**Assignment**.
Find the string "вызова" in the data, and copy out each line that has it.

**Records to use**.
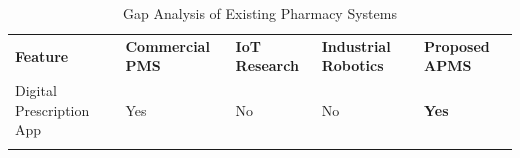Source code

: \documentclass[12pt,a4paper,oneside]{report}
\begin{document}
\begin{longtable}[]{@{}
  >{\raggedright\arraybackslash}p{}
  >{\raggedright\arraybackslash}p{}
  >{\raggedright\arraybackslash}p{}
  >{\raggedright\arraybackslash}p{}
  >{\raggedright\arraybackslash}p{}@{}}
\caption{Gap Analysis of Existing Pharmacy Systems\label{tab:table3}}\\

\toprule\noalign{}
\begin{minipage}[b]{\linewidth}\raggedright

\textbf{Feature}

\end{minipage} & \begin{minipage}[b]{\linewidth}\centering
\textbf{Commercial PMS}
\end{minipage} & \begin{minipage}[b]{\linewidth}\centering
\textbf{IoT Research}
\end{minipage} & \begin{minipage}[b]{\linewidth}\centering
\textbf{Industrial Robotics}
\end{minipage} & \begin{minipage}[b]{\linewidth}\centering
\textbf{Proposed APMS}
\end{minipage} \\
\begin{minipage}[b]{\linewidth}\raggedright

Digital Prescription App

\end{minipage} & \begin{minipage}[b]{\linewidth}\centering

Yes

\end{minipage} & \begin{minipage}[b]{\linewidth}\centering
No
\end{minipage} & \begin{minipage}[b]{\linewidth}\centering
No
\end{minipage} & \begin{minipage}[b]{\linewidth}\centering
\textbf{Yes}
\end{minipage} \\
\begin{minipage}[b]{\linewidth}\raggedright


\end{minipage}
\end{longtable}
\end{document}
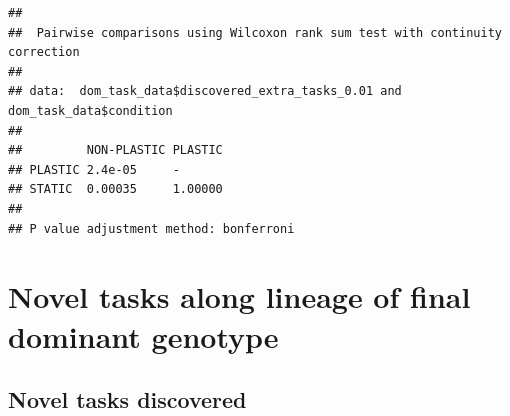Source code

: \documentclass[]{book}
\newenvironment{Shaded}{\begin{snugshade}}{\end{snugshade}}
\newcommand{\DataTypeTok}[1]{\textcolor[rgb]{0.13,0.29,0.53}{#1}}
\newcommand{\FloatTok}[1]{\textcolor[rgb]{0.00,0.00,0.81}{#1}}
\newcommand{\KeywordTok}[1]{\textcolor[rgb]{0.13,0.29,0.53}{\textbf{#1}}}
\newcommand{\NormalTok}[1]{#1}
\newcommand{\OperatorTok}[1]{\textcolor[rgb]{0.81,0.36,0.00}{\textbf{#1}}}
\newcommand{\OtherTok}[1]{\textcolor[rgb]{0.56,0.35,0.01}{#1}}
\newcommand{\StringTok}[1]{\textcolor[rgb]{0.31,0.60,0.02}{#1}}
\begin{document}
\begin{Shaded}
\end{Shaded}

\begin{verbatim}
## 
##  Pairwise comparisons using Wilcoxon rank sum test with continuity correction 
## 
## data:  dom_task_data$discovered_extra_tasks_0.01 and dom_task_data$condition 
## 
##         NON-PLASTIC PLASTIC
## PLASTIC 2.4e-05     -      
## STATIC  0.00035     1.00000
## 
## P value adjustment method: bonferroni
\end{verbatim}

\hypertarget{novel-tasks-along-lineage-of-final-dominant-genotype}{%
\section{Novel tasks along lineage of final dominant genotype}\label{novel-tasks-along-lineage-of-final-dominant-genotype}}

\hypertarget{novel-tasks-discovered}{%
\subsection{Novel tasks discovered}\label{novel-tasks-discovered}}
\end{document}
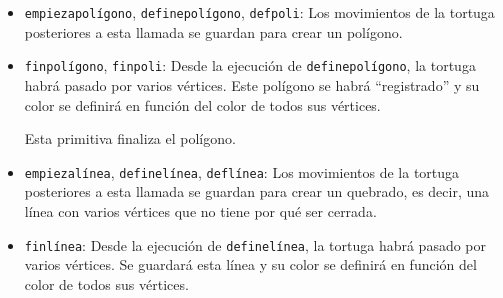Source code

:\begin{itemize}
   \item \texttt{empiezapol\'igono}, \texttt{definepol\'igono}, \texttt{defpoli}:%
      Los movimientos de la tortuga posteriores a esta llamada se guardan para
      crear un pol\'igono.
   \item \texttt{finpol\'igono}, \texttt{finpoli}:%
      Desde la ejecuci\'on de \texttt{definepol\'igono}, la tortuga habr\'a
      pasado por varios v\'ertices. Este pol\'igono se habr\'a ``registrado'' y
      su color se definir\'a en funci\'on del color de todos sus v\'ertices.

      Esta primitiva finaliza el pol\'igono.
   \item \texttt{empiezal\'inea}, \texttt{definel\'inea}, \texttt{defl\'inea}:%
      Los movimientos de la tortuga posteriores a esta llamada se guardan para
      crear un quebrado, es decir, una l\'inea con varios v\'ertices que no tiene
      por qu\'e ser cerrada.
   \item \texttt{finl\'inea}:
      Desde la ejecuci\'on de \texttt{definel\'inea}, la tortuga habr\'a
      pasado por varios v\'ertices. Se guardar\'a esta l\'inea y su color se
      definir\'a en funci\'on del color de todos sus v\'ertices.


\end{itemize}
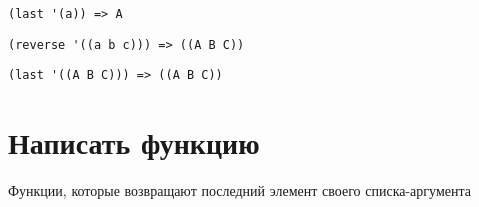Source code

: \problem \hfill

\begin{lstlisting}
(last '(a)) => A
\end{lstlisting}


\problem \hfill

\begin{lstlisting}
(reverse '((a b c))) => ((A B C))
\end{lstlisting}


\problem \hfill

\begin{lstlisting}
(last '((A B C))) => ((A B C))
\end{lstlisting}



\section{Написать функцию}

\problem Функции, которые возвращают последний элемент своего списка-аргумента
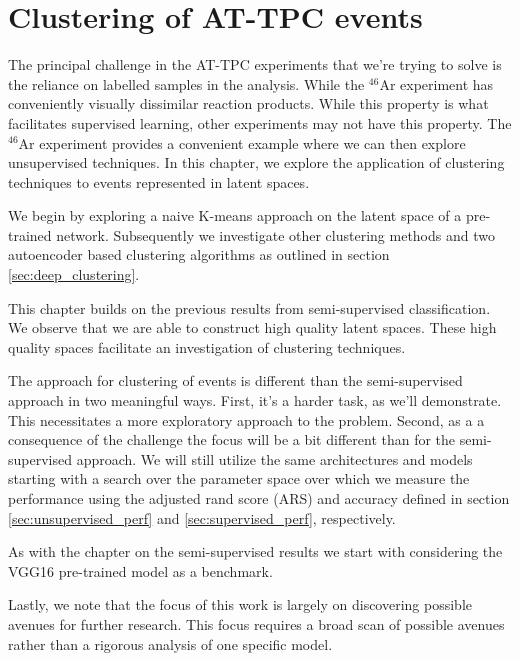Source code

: \chapter{Clustering of AT-TPC events}\label{chap:clustering}

The principal challenge in the AT-TPC experiments that we're trying to solve is the reliance on labelled samples in the analysis. While the ${}^{46}$Ar experiment has conveniently visually dissimilar reaction products. While this property is what facilitates supervised learning, other experiments may not have this property. The ${}^{46}$Ar experiment provides a convenient example where we can then explore unsupervised techniques. In this chapter, we explore the application of clustering techniques to events represented in latent spaces. 

We begin by exploring a naive K-means approach on the latent space of a pre-trained network. Subsequently we investigate other clustering methods and two autoencoder based clustering algorithms as outlined in section \ref{sec:deep_clustering}.

This chapter builds on the previous results from semi-supervised classification. We observe that we are able to construct high quality latent spaces. These high quality spaces facilitate an investigation of clustering techniques. 

The approach for clustering of events is different than the semi-supervised approach in two meaningful ways. First, it's a harder task, as we'll demonstrate. This necessitates a more exploratory approach to the problem. Second, as a a consequence of the challenge the focus will be a bit different than for the semi-supervised approach. We will still utilize the same architectures and models starting with a search over the parameter space over which we measure the performance using the adjusted rand score (ARS) and accuracy defined in section \ref{sec:unsupervised_perf} and \ref{sec:supervised_perf}, respectively.

As with the chapter on the semi-supervised results we start with considering the VGG16 pre-trained model as a benchmark.

Lastly, we note that the focus of this work is largely on discovering possible avenues for further research. This focus requires a broad scan of possible avenues rather than a rigorous analysis of one specific model.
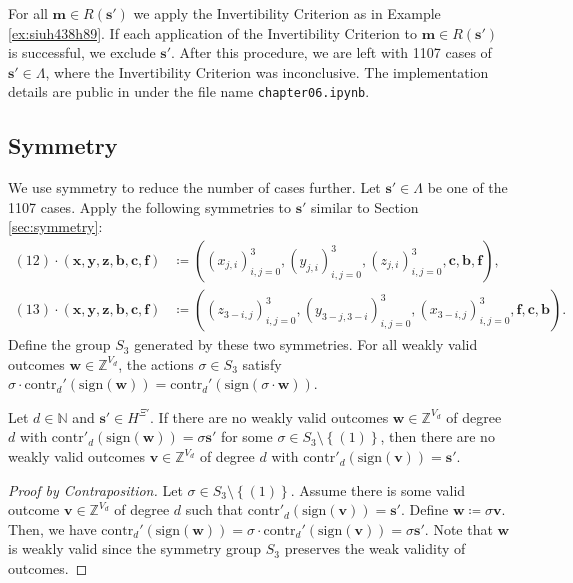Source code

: For all \( \mathbf{m} \in R(\mathbf{s}') \) we apply the Invertibility Criterion as in Example \ref{ex:siuh438h89}. If each application of the Invertibility Criterion to \( \mathbf{m} \in R(\mathbf{s}') \) is successful, we exclude \( \mathbf{s}' \). After this procedure, we are left with 1107 cases of \( \mathbf{s}' \in \Lambda \), where the Invertibility Criterion was inconclusive. The implementation details are public in \cite{ducrepo} under the file name \texttt{chapter06.ipynb}.

\subsection{Symmetry}

We use symmetry to reduce the number of cases further. Let \( \mathbf{s}' \in \Lambda \) be one of the 1107 cases. Apply the following symmetries to \( \mathbf{s}' \) similar to Section \ref{sec:symmetry}:
\begin{align*}
    (12) \cdot (\mathbf{x}, \mathbf{y}, \mathbf{z}, \mathbf{b}, \mathbf{c}, \mathbf{f}) &\coloneqq ((x_{j,i})_{i,j=0}^3, (y_{j,i})_{i,j=0}^3, (z_{j,i})_{i,j=0}^3, \mathbf{c}, \mathbf{b}, \mathbf{f}), \\
    (13) \cdot (\mathbf{x}, \mathbf{y}, \mathbf{z}, \mathbf{b}, \mathbf{c}, \mathbf{f}) &\coloneqq ((z_{3-i,j})_{i,j=0}^3, (y_{3-j,3-i})_{i,j=0}^3, (x_{3-i,j})_{i,j=0}^3, \mathbf{f}, \mathbf{c}, \mathbf{b}).
\end{align*}
Define the group \( S_3 \) generated by these two symmetries. For all weakly valid outcomes \( \mathbf{w} \in \mathbb{Z}^{V_d} \), the actions \( \sigma \in S_3 \) satisfy \( \sigma \cdot \mathrm{contr}_d'(\mathrm{sign}(\mathbf{w})) = \mathrm{contr}_d'(\mathrm{sign}(\sigma \cdot \mathbf{w})) \).

\begin{proposition}
    Let \( d \in \mathbb{N} \) and \( \mathbf{s}' \in H^{\Xi'} \). If there are no weakly valid outcomes \( \mathbf{w} \in \mathbb{Z}^{V_d} \) of degree \( d \) with \( \mathrm{contr}'_{d}(\mathrm{sign}(\mathbf{w})) = \sigma \mathbf{s}' \) for some \( \sigma \in S_3 \setminus \left\{ (1) \right\} \), then there are no weakly valid outcomes \( \mathbf{v} \in \mathbb{Z}^{V_d} \) of degree \( d \) with \( \mathrm{contr}'_{d}(\mathrm{sign}(\mathbf{v})) = \mathbf{s}' \).
\end{proposition}

\begin{proof}[Proof by Contraposition]
    Let \( \sigma \in S_3 \setminus \left\{ (1) \right\} \).
    Assume there is some valid outcome \( \mathbf{v} \in \mathbb{Z}^{V_d} \) of degree \( d \) such that \( \mathrm{contr}'_d(\mathrm{sign}(\mathbf{v})) = \mathbf{s}' \). Define \( \mathbf{w} \coloneqq \sigma \mathbf{v} \). Then, we have \( \mathrm{contr}_d'(\mathrm{sign}( \mathbf{w})) =  \sigma \cdot \mathrm{contr}_d'(\mathrm{sign}(\mathbf{v}))  = \sigma \mathbf{s}'\). Note that \( \mathbf{w} \) is weakly valid since the symmetry group \( S_3 \) preserves the weak validity of outcomes.
\end{proof}

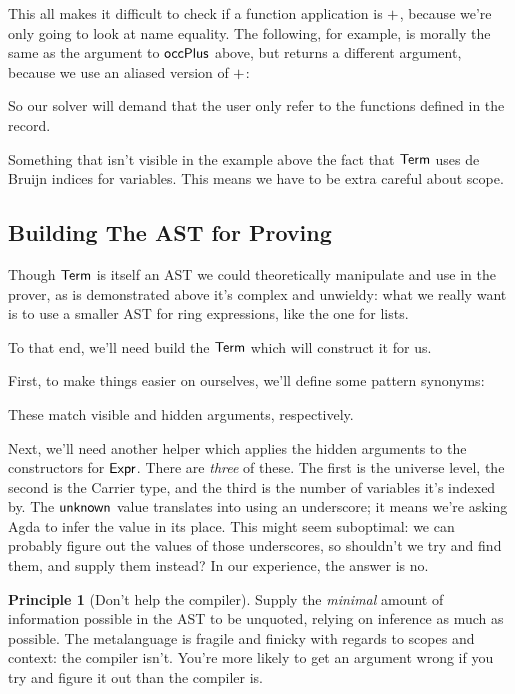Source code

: \documentclass[draft, twocolumn]{article}
\theoremstyle{definition}
\theoremstyle{definition}
\newtheorem{principle}{Principle}[section]
\begin{document}
This all makes it difficult to check if a function application is
\(\AgdaFunction{+}\), because we're only going to look at name equality. The
following, for example, is morally the same as the argument to
\(\AgdaMacro{occPlus}\) above, but returns a different argument, because we use
an aliased version of \(\AgdaFunction{+}\):

So our solver will demand that the user only refer to the functions defined in
the record.

Something that isn't visible in the example above the fact that
\(\AgdaDatatype{Term}\) uses de Bruijn indices for variables. This means we have
to be extra careful about scope.

\subsection{Building The AST for Proving}
Though \(\AgdaDatatype{Term}\) is itself an AST we could theoretically
manipulate and use in the prover, as is demonstrated above it's complex and
unwieldy: what we really want is to use a smaller AST for ring expressions, like
the one for lists.

To that end, we'll need build the \(\AgdaDatatype{Term}\) which will construct
it for us.

First, to make things easier on ourselves, we'll define some pattern synonyms:

These match visible and hidden arguments, respectively.

Next, we'll need another helper which applies the hidden arguments to the
constructors for \(\AgdaDatatype{Expr}\). There are \emph{three} of these. The
first is the universe level, the second is the Carrier type, and the third is
the number of variables it's indexed by.
The \(\AgdaInductiveConstructor{unknown}\) value translates into using an
underscore; it means we're asking Agda to infer the value in its place. This
might seem suboptimal: we can probably figure out the values of those
underscores, so shouldn't we try and find them, and supply them instead? In our
experience, the answer is no.

\begin{principle}[Don't help the compiler]
  Supply the \emph{minimal} amount of information possible in the AST to be
  unquoted, relying on inference as much as possible. The metalanguage is
  fragile and finicky with regards to scopes and context: the compiler isn't.
  You're more likely to get an argument wrong if you try and figure it out than
  the compiler is.
\end{principle}
\end{document}
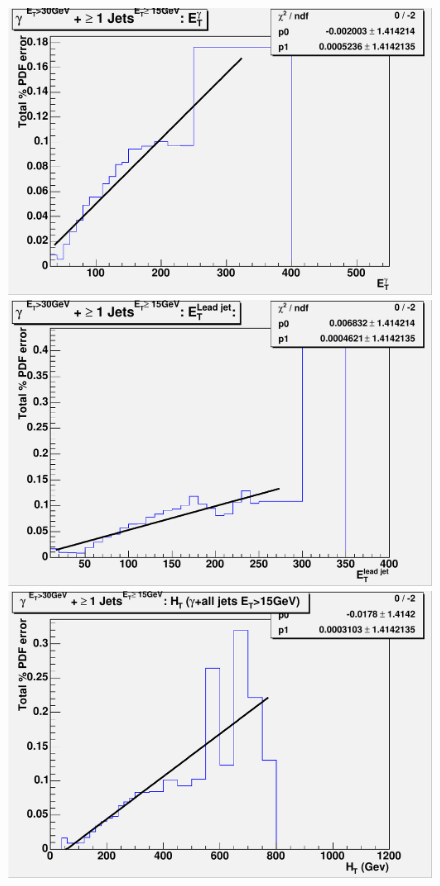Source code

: \begin{figure}[p]
 \centering
 \includegraphics[scale=0.36,keepaspectratio=true]{PDFsyst_pj1_Et_pho.pdf}\hspace{2ex}
 \includegraphics[scale=0.36,keepaspectratio=true]{PDFsyst_pj1_Et_leadjet.pdf}
\\[2ex]
 \includegraphics[scale=0.36,keepaspectratio=true]{PDFsyst_pj1_Ht.pdf}\hspace{2ex}

\end{figure}
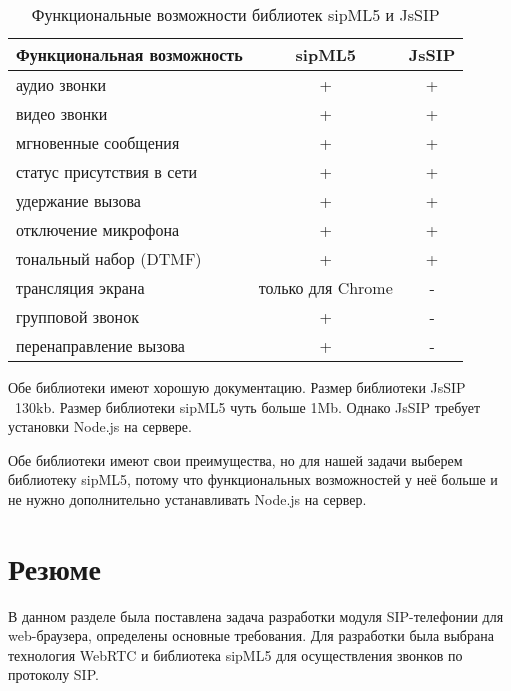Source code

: \begin{table}
	\caption{Функциональные возможности библиотек sipML5 и JsSIP}
	\begin{center}
	\begin{tabular}{|l|c|c|}
	\hline 
	\textbf{Функциональная возможность} & \textbf{sipML5} & \textbf{JsSIP}	\\ 
	\hline 
	аудио звонки & + & + \\ 
	\hline 
	видео звонки & + & + \\ 
	\hline 
	мгновенные сообщения & + & + \\ 
	\hline 
	статус присутствия в сети & + & + \\ 
	\hline 
	удержание вызова & + & + \\ 
	\hline 
	отключение микрофона & + & + \\ 
	\hline 
	тональный набор (DTMF) & + & + \\ 
	\hline 
	трансляция экрана & только для Chrome & - \\ 
	\hline 
	групповой звонок & + & - \\ 
	\hline 
	перенаправление вызова & + & - \\ 
	\hline 
	\end{tabular} 
	\end{center}
	\label{table:sipml5_vs_jssip}
\end{table}

Обе библиотеки имеют хорошую документацию. Размер библиотеки JsSIP ~130kb. Размер библиотеки sipML5 чуть больше 1Mb. Однако JsSIP требует установки Node.js на сервере.

Обе библиотеки имеют свои преимущества, но для нашей задачи выберем библиотеку sipML5, потому что функциональных возможностей у неё больше и не нужно дополнительно устанавливать Node.js на сервер.

\section{Резюме}

В данном разделе была поставлена задача разработки модуля SIP-телефонии для web-браузера, определены основные требования. Для разработки была выбрана технология WebRTC и библиотека sipML5 для осуществления звонков по протоколу SIP.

**Response to this exercise**.
	удержание вызова & + & + \\ 
	перенаправление вызова & + & - \\ 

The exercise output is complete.